[Start of section]

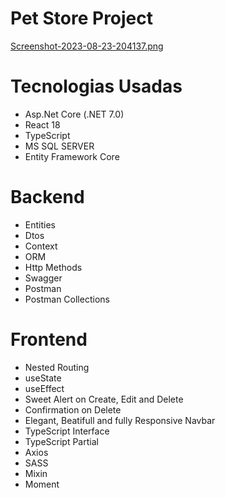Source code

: # Pet Store Project

[Screenshot-2023-08-23-204137.png](https://postimg.cc/XXD9D913)

# Tecnologias Usadas

- Asp.Net Core (.NET 7.0)
- React 18
- TypeScript
- MS SQL SERVER
- Entity Framework Core

# Backend

- Entities
- Dtos
- Context
- ORM
- Http Methods
- Swagger
- Postman
- Postman Collections


# Frontend

- Nested Routing
- useState
- useEffect
- Sweet Alert on Create, Edit and Delete
- Confirmation on Delete
- Elegant, Beatifull and fully Responsive Navbar
- TypeScript Interface
- TypeScript Partial
- Axios
- SASS
- Mixin
- Moment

[End of section]

__Instructions to follow__
Word for word, set down every record, keeping the images out.

__Expected answer__
Source code

: # Pet Store Project

[Screenshot-2023-08-23-204137.png](https://postimg.cc/XXD9D913)

# Tecnologias Usadas

- Asp.Net Core (.NET 7.0)
- React 18
- TypeScript
- MS SQL SERVER
- Entity Framework Core

# Backend

- Entities
- Dtos
- Context
- ORM
- Http Methods
- Swagger
- Postman
- Postman Collections


# Frontend

- Nested Routing
- useState
- useEffect
- Sweet Alert on Create, Edit and Delete
- Confirmation on Delete
- Elegant, Beatifull and fully Responsive Navbar
- TypeScript Interface
- TypeScript Partial
- Axios
- SASS
- Mixin
- Moment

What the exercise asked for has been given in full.